>>>>>
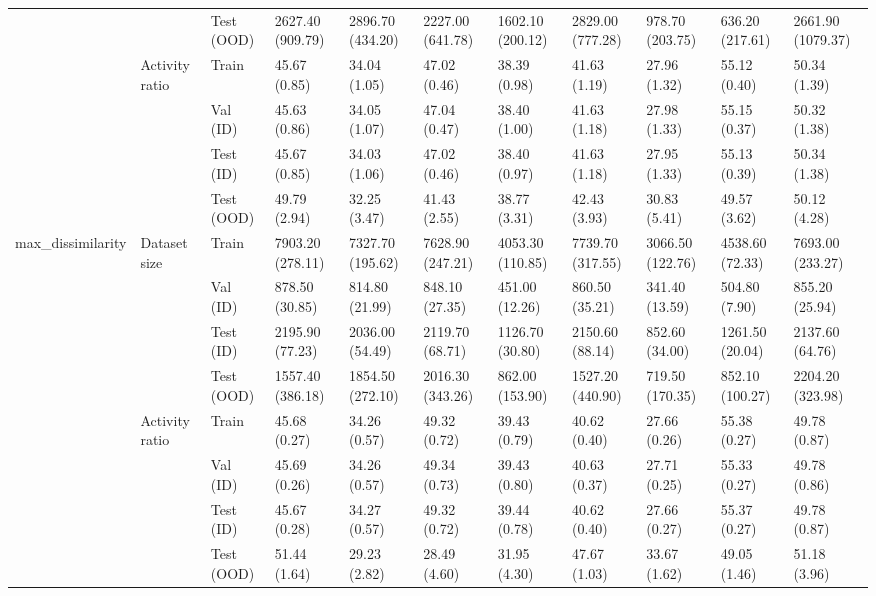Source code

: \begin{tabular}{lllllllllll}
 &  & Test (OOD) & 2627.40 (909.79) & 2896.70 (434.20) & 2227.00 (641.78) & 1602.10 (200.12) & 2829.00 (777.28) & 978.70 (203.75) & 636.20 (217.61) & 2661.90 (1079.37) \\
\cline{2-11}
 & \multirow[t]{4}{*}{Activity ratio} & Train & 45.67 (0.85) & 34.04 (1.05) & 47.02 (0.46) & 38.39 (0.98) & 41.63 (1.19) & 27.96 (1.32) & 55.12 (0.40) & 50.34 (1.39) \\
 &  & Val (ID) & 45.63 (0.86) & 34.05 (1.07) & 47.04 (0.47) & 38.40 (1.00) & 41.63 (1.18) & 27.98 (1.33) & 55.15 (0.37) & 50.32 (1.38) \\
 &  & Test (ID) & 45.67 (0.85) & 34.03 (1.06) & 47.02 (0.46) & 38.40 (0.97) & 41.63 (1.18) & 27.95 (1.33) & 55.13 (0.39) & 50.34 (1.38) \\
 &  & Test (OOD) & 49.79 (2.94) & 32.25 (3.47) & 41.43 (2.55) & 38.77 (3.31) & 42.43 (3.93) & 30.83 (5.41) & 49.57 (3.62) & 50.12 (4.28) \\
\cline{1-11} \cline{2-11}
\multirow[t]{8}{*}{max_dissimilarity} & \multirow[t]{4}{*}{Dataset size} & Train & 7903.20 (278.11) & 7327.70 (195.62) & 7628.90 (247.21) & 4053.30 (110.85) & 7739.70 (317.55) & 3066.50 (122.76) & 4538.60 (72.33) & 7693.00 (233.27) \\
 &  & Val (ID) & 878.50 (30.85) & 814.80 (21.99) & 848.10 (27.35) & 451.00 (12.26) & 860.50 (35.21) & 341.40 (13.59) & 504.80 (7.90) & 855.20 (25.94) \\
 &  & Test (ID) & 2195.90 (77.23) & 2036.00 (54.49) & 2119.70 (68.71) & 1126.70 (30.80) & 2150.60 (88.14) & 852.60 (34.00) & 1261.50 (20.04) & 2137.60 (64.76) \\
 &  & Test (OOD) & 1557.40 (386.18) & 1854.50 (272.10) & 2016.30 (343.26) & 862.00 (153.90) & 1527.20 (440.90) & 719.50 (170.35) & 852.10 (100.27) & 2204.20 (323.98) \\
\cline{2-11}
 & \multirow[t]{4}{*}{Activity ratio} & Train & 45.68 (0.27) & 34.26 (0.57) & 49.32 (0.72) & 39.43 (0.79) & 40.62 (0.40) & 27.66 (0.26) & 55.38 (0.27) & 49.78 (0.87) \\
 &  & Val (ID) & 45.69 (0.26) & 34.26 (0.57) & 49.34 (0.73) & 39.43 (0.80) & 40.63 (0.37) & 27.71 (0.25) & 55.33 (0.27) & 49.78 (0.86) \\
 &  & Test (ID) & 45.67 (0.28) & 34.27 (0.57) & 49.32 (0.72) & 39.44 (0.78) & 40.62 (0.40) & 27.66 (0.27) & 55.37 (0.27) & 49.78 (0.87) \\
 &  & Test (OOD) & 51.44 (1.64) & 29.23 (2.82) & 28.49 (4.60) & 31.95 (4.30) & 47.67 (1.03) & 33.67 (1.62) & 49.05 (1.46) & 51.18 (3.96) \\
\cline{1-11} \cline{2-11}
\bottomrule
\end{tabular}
<<<<<
A precise copy of each record, with the images removed, should be output.

Source code

: \begin{tabular}{lllllllllll}
 &  & Test (OOD) & 2627.40 (909.79) & 2896.70 (434.20) & 2227.00 (641.78) & 1602.10 (200.12) & 2829.00 (777.28) & 978.70 (203.75) & 636.20 (217.61) & 2661.90 (1079.37) \\
\cline{2-11}
 & \multirow[t]{4}{*}{Activity ratio} & Train & 45.67 (0.85) & 34.04 (1.05) & 47.02 (0.46) & 38.39 (0.98) & 41.63 (1.19) & 27.96 (1.32) & 55.12 (0.40) & 50.34 (1.39) \\
 &  & Val (ID) & 45.63 (0.86) & 34.05 (1.07) & 47.04 (0.47) & 38.40 (1.00) & 41.63 (1.18) & 27.98 (1.33) & 55.15 (0.37) & 50.32 (1.38) \\
 &  & Test (ID) & 45.67 (0.85) & 34.03 (1.06) & 47.02 (0.46) & 38.40 (0.97) & 41.63 (1.18) & 27.95 (1.33) & 55.13 (0.39) & 50.34 (1.38) \\
 &  & Test (OOD) & 49.79 (2.94) & 32.25 (3.47) & 41.43 (2.55) & 38.77 (3.31) & 42.43 (3.93) & 30.83 (5.41) & 49.57 (3.62) & 50.12 (4.28) \\
\cline{1-11} \cline{2-11}
\multirow[t]{8}{*}{max_dissimilarity} & \multirow[t]{4}{*}{Dataset size} & Train & 7903.20 (278.11) & 7327.70 (195.62) & 7628.90 (247.21) & 4053.30 (110.85) & 7739.70 (317.55) & 3066.50 (122.76) & 4538.60 (72.33) & 7693.00 (233.27) \\
 &  & Val (ID) & 878.50 (30.85) & 814.80 (21.99) & 848.10 (27.35) & 451.00 (12.26) & 860.50 (35.21) & 341.40 (13.59) & 504.80 (7.90) & 855.20 (25.94) \\
 &  & Test (ID) & 2195.90 (77.23) & 2036.00 (54.49) & 2119.70 (68.71) & 1126.70 (30.80) & 2150.60 (88.14) & 852.60 (34.00) & 1261.50 (20.04) & 2137.60 (64.76) \\
 &  & Test (OOD) & 1557.40 (386.18) & 1854.50 (272.10) & 2016.30 (343.26) & 862.00 (153.90) & 1527.20 (440.90) & 719.50 (170.35) & 852.10 (100.27) & 2204.20 (323.98) \\
\cline{2-11}
 & \multirow[t]{4}{*}{Activity ratio} & Train & 45.68 (0.27) & 34.26 (0.57) & 49.32 (0.72) & 39.43 (0.79) & 40.62 (0.40) & 27.66 (0.26) & 55.38 (0.27) & 49.78 (0.87) \\
 &  & Val (ID) & 45.69 (0.26) & 34.26 (0.57) & 49.34 (0.73) & 39.43 (0.80) & 40.63 (0.37) & 27.71 (0.25) & 55.33 (0.27) & 49.78 (0.86) \\
 &  & Test (ID) & 45.67 (0.28) & 34.27 (0.57) & 49.32 (0.72) & 39.44 (0.78) & 40.62 (0.40) & 27.66 (0.27) & 55.37 (0.27) & 49.78 (0.87) \\
 &  & Test (OOD) & 51.44 (1.64) & 29.23 (2.82) & 28.49 (4.60) & 31.95 (4.30) & 47.67 (1.03) & 33.67 (1.62) & 49.05 (1.46) & 51.18 (3.96) \\
\cline{1-11} \cline{2-11}
\bottomrule
\end{tabular}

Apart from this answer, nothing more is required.